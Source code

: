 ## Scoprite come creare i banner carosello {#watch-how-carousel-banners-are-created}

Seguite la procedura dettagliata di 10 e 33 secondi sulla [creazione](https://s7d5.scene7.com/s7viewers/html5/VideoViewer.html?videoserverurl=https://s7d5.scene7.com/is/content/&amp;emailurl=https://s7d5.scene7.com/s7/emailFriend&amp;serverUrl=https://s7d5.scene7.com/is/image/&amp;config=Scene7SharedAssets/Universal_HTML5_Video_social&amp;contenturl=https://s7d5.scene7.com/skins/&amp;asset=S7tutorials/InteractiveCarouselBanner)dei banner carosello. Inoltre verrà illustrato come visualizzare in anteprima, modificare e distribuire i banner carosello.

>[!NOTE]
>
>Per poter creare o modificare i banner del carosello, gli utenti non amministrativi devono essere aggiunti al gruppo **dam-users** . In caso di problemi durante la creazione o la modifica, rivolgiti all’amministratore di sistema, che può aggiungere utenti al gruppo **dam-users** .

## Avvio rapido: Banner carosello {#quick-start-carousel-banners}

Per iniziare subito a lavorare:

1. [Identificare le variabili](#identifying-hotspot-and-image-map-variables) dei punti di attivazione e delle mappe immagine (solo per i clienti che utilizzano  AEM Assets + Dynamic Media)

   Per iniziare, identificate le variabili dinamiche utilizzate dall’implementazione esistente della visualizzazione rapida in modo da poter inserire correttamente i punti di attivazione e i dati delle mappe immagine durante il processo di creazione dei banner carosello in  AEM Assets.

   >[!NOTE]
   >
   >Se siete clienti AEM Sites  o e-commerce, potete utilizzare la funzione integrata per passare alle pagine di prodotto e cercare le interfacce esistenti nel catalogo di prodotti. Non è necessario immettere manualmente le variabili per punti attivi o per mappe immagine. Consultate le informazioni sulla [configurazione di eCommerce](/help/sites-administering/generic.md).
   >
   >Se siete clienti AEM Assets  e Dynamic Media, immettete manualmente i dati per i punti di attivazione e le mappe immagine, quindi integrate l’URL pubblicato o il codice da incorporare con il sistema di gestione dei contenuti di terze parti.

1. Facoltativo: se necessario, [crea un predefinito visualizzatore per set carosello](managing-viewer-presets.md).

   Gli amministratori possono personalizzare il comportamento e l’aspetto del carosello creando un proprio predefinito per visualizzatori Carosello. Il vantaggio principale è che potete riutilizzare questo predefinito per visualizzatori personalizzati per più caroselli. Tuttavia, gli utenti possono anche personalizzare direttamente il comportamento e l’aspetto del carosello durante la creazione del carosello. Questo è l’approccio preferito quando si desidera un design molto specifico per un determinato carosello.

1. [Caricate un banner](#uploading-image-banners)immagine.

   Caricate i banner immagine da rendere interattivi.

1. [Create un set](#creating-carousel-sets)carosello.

|---|

Please return every line of the material above that includes "Dynamic".

1. [Identificare le variabili](#identifying-hotspot-and-image-map-variables) dei punti di attivazione e delle mappe immagine (solo per i clienti che utilizzano  AEM Assets + Dynamic Media)
   >Se siete clienti AEM Assets  e Dynamic Media, immettete manualmente i dati per i punti di attivazione e le mappe immagine, quindi integrate l’URL pubblicato o il codice da incorporare con il sistema di gestione dei contenuti di terze parti.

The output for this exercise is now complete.